WHAT TO DO: Below are some records. Pull every line that contains the word "Beograd".
══════
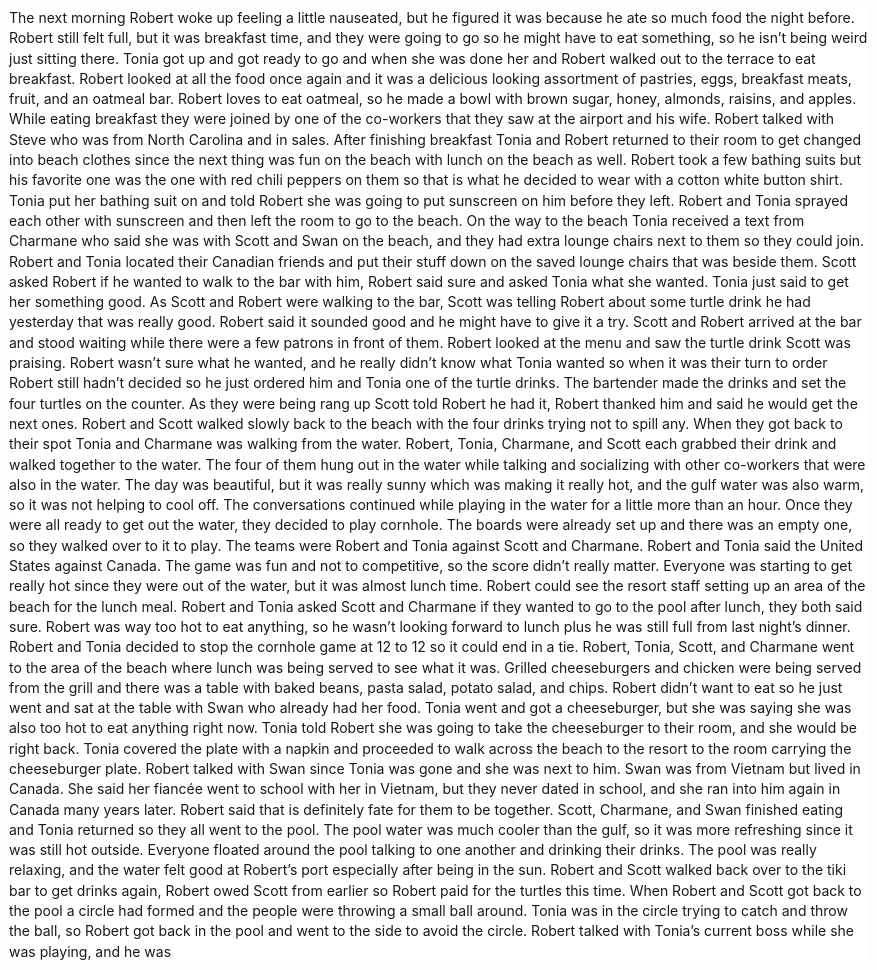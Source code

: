 The next morning Robert woke up feeling a little nauseated, but he figured it was because he ate so much food the night before. Robert still felt full, but it was breakfast time, and they were going to go so he might have to eat something, so he isn’t being weird just sitting there. Tonia got up and got ready to go and when she was done her and Robert walked out to the terrace to eat breakfast. Robert looked at all the food once again and it was a delicious looking assortment of pastries, eggs, breakfast meats, fruit, and an oatmeal bar. Robert loves to eat oatmeal, so he made a bowl with brown sugar, honey, almonds, raisins, and apples. While eating breakfast they were joined by one of the co-workers that they saw at the airport and his wife. Robert talked with Steve who was from North Carolina and in sales. After finishing breakfast Tonia and Robert returned to their room to get changed into beach clothes since the next thing was fun on the beach with lunch on the beach as well. Robert took a few bathing suits but his favorite one was the one with red chili peppers on them so that is what he decided to wear with a cotton white button shirt. Tonia put her bathing suit on and told Robert she was going to put sunscreen on him before they left. Robert and Tonia sprayed each other with sunscreen and then left the room to go to the beach. On the way to the beach Tonia received a text from Charmane who said she was with Scott and Swan on the beach, and they had extra lounge chairs next to them so they could join. Robert and Tonia located their Canadian friends and put their stuff down on the saved lounge chairs that was beside them. Scott asked Robert if he wanted to walk to the bar with him, Robert said sure and asked Tonia what she wanted. Tonia just said to get her something good. As Scott and Robert were walking to the bar, Scott was telling Robert about some turtle drink he had yesterday that was really good. Robert said it sounded good and he might have to give it a try. Scott and Robert arrived at the bar and stood waiting while there were a few patrons in front of them. Robert looked at the menu and saw the turtle drink Scott was praising. Robert wasn’t sure what he wanted, and he really didn’t know what Tonia wanted so when it was their turn to order Robert still hadn’t decided so he just ordered him and Tonia one of the turtle drinks. The bartender made the drinks and set the four turtles on the counter. As they were being rang up Scott told Robert he had it, Robert thanked him and said he would get the next ones. Robert and Scott walked slowly back to the beach with the four drinks trying not to spill any. When they got back to their spot Tonia and Charmane was walking from the water. Robert, Tonia, Charmane, and Scott each grabbed their drink and walked together to the water. The four of them hung out in the water while talking and socializing with other co-workers that were also in the water. The day was beautiful, but it was really sunny which was making it really hot, and the gulf water was also warm, so it was not helping to cool off. The conversations continued while playing in the water for a little more than an hour. Once they were all ready to get out the water, they decided to play cornhole. The boards were already set up and there was an empty one, so they walked over to it to play. The teams were Robert and Tonia against Scott and Charmane. Robert and Tonia said the United States against Canada. The game was fun and not to competitive, so the score didn’t really matter. Everyone was starting to get really hot since they were out of the water, but it was almost lunch time. Robert could see the resort staff setting up an area of the beach for the lunch meal. Robert and Tonia asked Scott and Charmane if they wanted to go to the pool after lunch, they both said sure. Robert was way too hot to eat anything, so he wasn’t looking forward to lunch plus he was still full from last night’s dinner. Robert and Tonia decided to stop the cornhole game at 12 to 12 so it could end in a tie. Robert, Tonia, Scott, and Charmane went to the area of the beach where lunch was being served to see what it was. Grilled cheeseburgers and chicken were being served from the grill and there was a table with baked beans, pasta salad, potato salad, and chips. Robert didn’t want to eat so he just went and sat at the table with Swan who already had her food. Tonia went and got a cheeseburger, but she was saying she was also too hot to eat anything right now. Tonia told Robert she was going to take the cheeseburger to their room, and she would be right back. Tonia covered the plate with a napkin and proceeded to walk across the beach to the resort to the room carrying the cheeseburger plate. Robert talked with Swan since Tonia was gone and she was next to him. Swan was from Vietnam but lived in Canada. She said her fiancée went to school with her in Vietnam, but they never dated in school, and she ran into him again in Canada many years later. Robert said that is definitely fate for them to be together. Scott, Charmane, and Swan finished eating and Tonia returned so they all went to the pool. The pool water was much cooler than the gulf, so it was more refreshing since it was still hot outside. Everyone floated around the pool talking to one another and drinking their drinks. The pool was really relaxing, and the water felt good at Robert’s port especially after being in the sun. Robert and Scott walked back over to the tiki bar to get drinks again, Robert owed Scott from earlier so Robert paid for the turtles this time. When Robert and Scott got back to the pool a circle had formed and the people were throwing a small ball around. Tonia was in the circle trying to catch and throw the ball, so Robert got back in the pool and went to the side to avoid the circle. Robert talked with Tonia’s current boss while she was playing, and he was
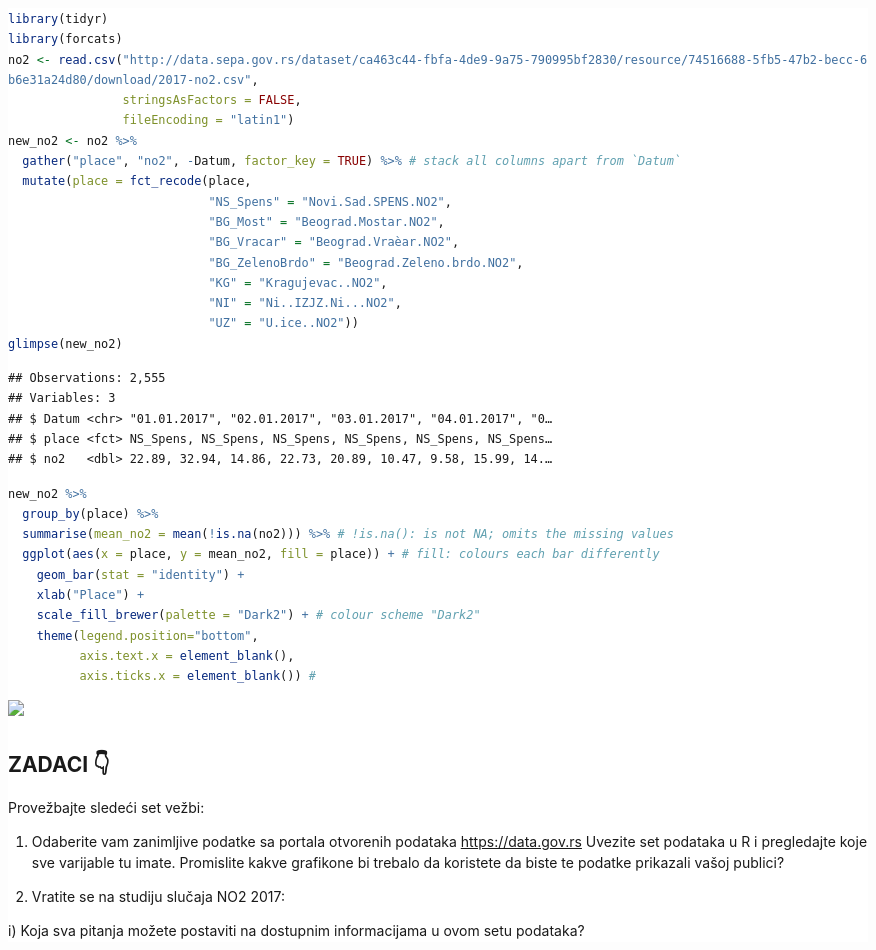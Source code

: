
 ```r
library(tidyr)
library(forcats)
no2 <- read.csv("http://data.sepa.gov.rs/dataset/ca463c44-fbfa-4de9-9a75-790995bf2830/resource/74516688-5fb5-47b2-becc-6b6e31a24d80/download/2017-no2.csv",
                stringsAsFactors = FALSE, 
                fileEncoding = "latin1")
new_no2 <- no2 %>%
  gather("place", "no2", -Datum, factor_key = TRUE) %>% # stack all columns apart from `Datum`
  mutate(place = fct_recode(place, 
                            "NS_Spens" = "Novi.Sad.SPENS.NO2",
                            "BG_Most" = "Beograd.Mostar.NO2",
                            "BG_Vracar" = "Beograd.Vraèar.NO2", 
                            "BG_ZelenoBrdo" = "Beograd.Zeleno.brdo.NO2", 
                            "KG" = "Kragujevac..NO2", 
                            "NI" = "Ni..IZJZ.Ni...NO2",
                            "UZ" = "U.ice..NO2"))
glimpse(new_no2)
```

```
## Observations: 2,555
## Variables: 3
## $ Datum <chr> "01.01.2017", "02.01.2017", "03.01.2017", "04.01.2017", "0…
## $ place <fct> NS_Spens, NS_Spens, NS_Spens, NS_Spens, NS_Spens, NS_Spens…
## $ no2   <dbl> 22.89, 32.94, 14.86, 22.73, 20.89, 10.47, 9.58, 15.99, 14.…
```


```r
new_no2 %>% 
  group_by(place) %>% 
  summarise(mean_no2 = mean(!is.na(no2))) %>% # !is.na(): is not NA; omits the missing values
  ggplot(aes(x = place, y = mean_no2, fill = place)) + # fill: colours each bar differently   
    geom_bar(stat = "identity") +
    xlab("Place") + 
    scale_fill_brewer(palette = "Dark2") + # colour scheme "Dark2"
    theme(legend.position="bottom", 
          axis.text.x = element_blank(),
          axis.ticks.x = element_blank()) # 
```

<img src="/day2/Visualisation/_index.en_files/figure-html/unnamed-chunk-17-1.png" width="672" />

## ZADACI 👇

Provežbajte sledeći set vežbi:

1) Odaberite vam zanimljive podatke sa portala otvorenih podataka <https://data.gov.rs> Uvezite set podataka u R i pregledajte koje sve varijable tu imate. Promislite kakve grafikone bi trebalo da koristete da biste te podatke prikazali vašoj publici?

2) Vratite se na studiju slučaja  NO2 2017:

  i)	Koja sva pitanja možete postaviti na dostupnim informacijama u ovom setu podataka?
══════
RESPONSE BELOW:
                            "BG_Most" = "Beograd.Mostar.NO2",
                            "BG_Vracar" = "Beograd.Vraèar.NO2", 
                            "BG_ZelenoBrdo" = "Beograd.Zeleno.brdo.NO2", 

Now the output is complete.